Increase your visibility on your BigQuery Costs with DBT

Prerequisites:

You are using dbt to orchestrate your BigQuery workloads.

Output:

Cost visibility broken down by dbt model, team, package, or any custom label.
Ability to identify which models drive auto-scaling or high processing costs.
Foundation for cost allocation and optimization.

Steps:

Step 1: Label your dbt operations in BigQuery

Configure automated labels in your dbt_project.yml so every query is tagged with DBT native metadata:

query-comment:
  comment: "{{ bq_labels(node, var) }}"
  job-label: True

Then create a macro bq_labels to populate the labels automatically: here you can choose what’s your label strategy: Here is all the information you can use:

Object	Property	Description
Node	node.original_file_path	The original file path of the node
Node	node.name	The name of the node
Node	node.resource_type	The resource type of the node (`model`, `test`, `seed`, `snapshot`, `table`)
Node	node.package_name	The DBT package name
Node	node.database	For BigQuery it’s the project name of the project on which you write
Node	node.schema	The DBT schema of the node
env_var macro	ex: env_var(‘username’,‘cloud_run_task’)	Any env var available at runtime
var macro	ex: var(‘customer’, ‘test’)	Any DBT variable available at runtime
target	target.get(‘profile_name’)	The profile name of the target (useful if you split per target your ingested / full refresh / backfill jobs)
target	target.get(‘target_name’)	The target name of the target

{% macro bq_labels(node, var) %}
    {%- set comment_dict = {} -%}
    {%- do comment_dict.update(
        app='background_tasks',
        customer=var('customer', 'test'),
        repository="analytics",
        processed_by=env_var('username','cloud_run_task'),
        profile_name=target.get('profile_name'),
        target_name=target.get('target_name')
    ) -%}
    {%- if node is not none -%}
      {%- do comment_dict.update(
        file=node.original_file_path,
        node_id=node.unique_id,
        node_name=node.name,
        resource_type=node.resource_type,
        package_name=node.package_name,
        database=node.database,
        schema=node.schema
      ) -%}
    {%- endif -%}
    {% do return(tojson(comment_dict)) %}
{% endmacro %}

This macro will label every query run during the DBT run.
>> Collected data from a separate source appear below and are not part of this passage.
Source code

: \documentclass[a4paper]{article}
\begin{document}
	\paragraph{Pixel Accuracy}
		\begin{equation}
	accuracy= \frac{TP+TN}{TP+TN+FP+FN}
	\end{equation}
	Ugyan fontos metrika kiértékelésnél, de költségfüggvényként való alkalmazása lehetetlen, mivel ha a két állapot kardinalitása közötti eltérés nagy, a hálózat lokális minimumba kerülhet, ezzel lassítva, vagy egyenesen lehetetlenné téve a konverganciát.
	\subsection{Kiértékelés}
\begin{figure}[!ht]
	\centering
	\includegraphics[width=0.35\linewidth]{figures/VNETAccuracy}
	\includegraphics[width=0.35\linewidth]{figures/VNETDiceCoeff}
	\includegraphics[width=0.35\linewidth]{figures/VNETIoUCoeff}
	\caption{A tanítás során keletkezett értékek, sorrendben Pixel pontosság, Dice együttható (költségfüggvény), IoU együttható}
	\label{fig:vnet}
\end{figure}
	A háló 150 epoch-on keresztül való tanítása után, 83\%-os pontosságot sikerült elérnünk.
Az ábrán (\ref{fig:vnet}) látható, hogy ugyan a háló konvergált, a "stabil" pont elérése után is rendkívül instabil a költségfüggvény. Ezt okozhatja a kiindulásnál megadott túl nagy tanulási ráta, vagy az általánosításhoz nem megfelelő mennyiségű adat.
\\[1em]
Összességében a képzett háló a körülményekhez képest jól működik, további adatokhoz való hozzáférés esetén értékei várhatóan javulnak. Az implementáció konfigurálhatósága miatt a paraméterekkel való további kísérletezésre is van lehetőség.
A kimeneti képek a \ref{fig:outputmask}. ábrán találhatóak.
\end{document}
Step 2: Label your storage resources

In BigQuery storage costs are visible at dataset level using resource_id / resource_name. they’re not visible at billing level per table. To automatically add labels at the table level, you can use the following configuration: Apply labels at the model level in dbt to tag BigQuery tables:

{{
  config(
    tags=["ingestion"],
    materialized='table',
    labels={'maintained_by': 'team_A'}
  )
}}

You can also set labels at the dbt_project.yml level. Note that project-level labels will override model-level labels if both are set.
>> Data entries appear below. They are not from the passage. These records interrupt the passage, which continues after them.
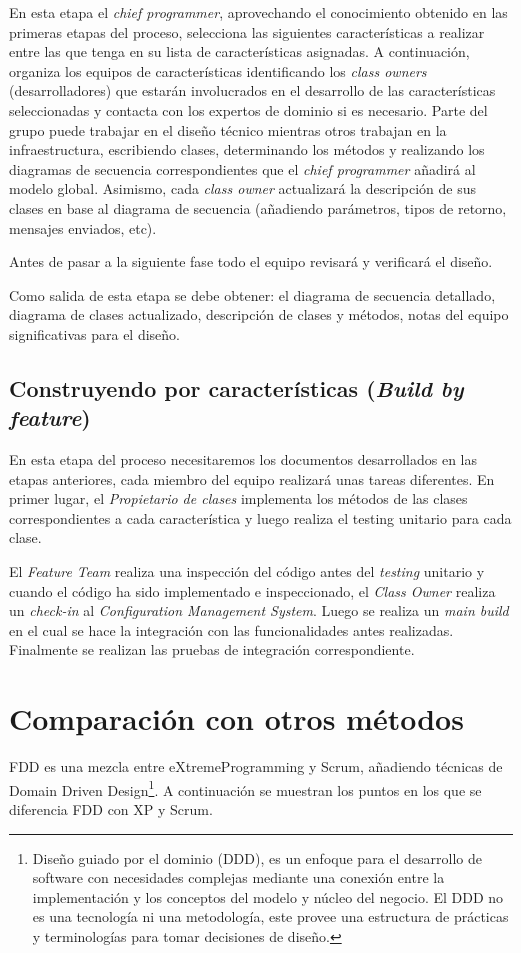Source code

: \documentclass[11pt]{article}
\begin{document}
En esta etapa el \textit{chief programmer}, aprovechando el conocimiento obtenido en las primeras etapas del proceso, selecciona las siguientes características a realizar entre las que tenga en su lista de características asignadas. A continuación, organiza los equipos de características identificando los \textit{class owners} (desarrolladores) que estarán involucrados en el desarrollo de las características seleccionadas y contacta con los expertos de dominio si es necesario. Parte del grupo puede trabajar en el diseño técnico mientras otros trabajan en la infraestructura, escribiendo clases, determinando los métodos y realizando los diagramas de secuencia correspondientes que el \textit{chief programmer} añadirá al modelo global. Asimismo, cada \textit{class owner} actualizará la descripción de sus clases en base al diagrama de secuencia (añadiendo parámetros, tipos de retorno, mensajes enviados, etc).

Antes de pasar a la siguiente fase todo el equipo revisará y verificará el diseño.

Como salida de esta etapa se debe obtener: el diagrama de secuencia detallado, diagrama de clases actualizado, descripción de clases y métodos, notas del equipo significativas para el diseño.

\subsection{Construyendo por características (\textit{Build by feature})}
En esta etapa del proceso necesitaremos los documentos desarrollados en las etapas anteriores, cada miembro del equipo realizará unas tareas diferentes. En primer lugar, el \textit{Propietario de clases} implementa los métodos de las clases correspondientes a cada característica y luego realiza el testing unitario para cada clase.

El \textit{Feature Team} realiza una inspección del código antes del \textit{testing} unitario y cuando el código ha sido implementado e inspeccionado, el \textit{Class Owner} realiza un \textit{check-in} al \textit{Configuration Management System}. Luego se realiza un \textit{main build} en el cual se hace la integración con las funcionalidades antes realizadas. Finalmente se realizan las pruebas de integración correspondiente.


\section{Comparación con otros métodos}
FDD es una mezcla entre eXtremeProgramming y Scrum, añadiendo técnicas de Domain Driven Design\footnote{Diseño guiado por el dominio (DDD), es un enfoque para el desarrollo de software con necesidades complejas mediante una conexión entre la implementación y los conceptos del modelo y núcleo del negocio. El DDD no es una tecnología ni una metodología, este provee una estructura de prácticas y terminologías para tomar decisiones de diseño.}. A continuación se muestran los puntos en los que se diferencia FDD con XP y Scrum.
\end{document}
Step 3: Visualize your labeled job costs without Costory:

Use BigQuery’s INFORMATION_SCHEMA to analyze costs by label:

SELECT
    ARRAY((SELECT value FROM UNNEST(labels) WHERE key = "label_name"))[SAFE_OFFSET(0)] AS label,
    SUM(total_slot_ms) AS total_slot_ms,
    SUM(total_bytes_billed) AS total_bytes_billed
FROM `<your_project>`.`region-eu`.INFORMATION_SCHEMA.JOBS_BY_PROJECT
WHERE EXTRACT(DATE FROM creation_time) = CURRENT_DATE()
    AND ARRAY((SELECT value FROM UNNEST(labels) WHERE key = "label_name"))[SAFE_OFFSET(0)] IS NOT NULL
GROUP BY 1

To query storage-level labels on tables:

SELECT
    *,
    ARRAY((SELECT AS STRUCT json[0] AS key, json[1] AS value
           FROM UNNEST(ARRAY(
               (SELECT AS STRUCT JSON_VALUE_ARRAY(CONCAT('[', elements, ']')) AS json
                FROM UNNEST(regexp_extract_all(option_value, r'STRUCT\("[^"]+", "[^"]+"\)')) elements)
           )))) AS labels
FROM
    <your_project>.INFORMATION_SCHEMA.TABLE_OPTIONS
WHERE option_name = 'labels'

Step 4: Visualize your labeled job costs with Costory:

Ingest the labels into Costory using feature engineering UI:
If part of your BigQuery labels should be merged within an existing label, you can use the merge feature to merge two labels into one: for example k8S_label_app and app.
Create a virtual dimension to correctly allocate the cost or directly explore costs within the explorer:

What works best ?

In terms of labels:

Ingest node_name for fine grained cost investigation: to understand which exact model is driving the cost.
Use package name or schema to map each schema to the correct team / owner.
Use target name to split per target daily jobs / full refresh / backfill jobs.

In terms of quotas:

set a quota on GCP about query bytes billed per service account / per user QueryUsagePerUserPerDay

In terms of alerts:

set an alert very close to the daily average on the ingestion costs: ingestion daily job should be very close to the daily average.
For full refresh jobs, alerts should be performed over a large period to avoid spikes effects.

For storage costs:

Don’t forget to evaluate frequenlty tre storage costs: after 90 days the storage costs decreases but if you never read the data you should instead rely on expiration policy.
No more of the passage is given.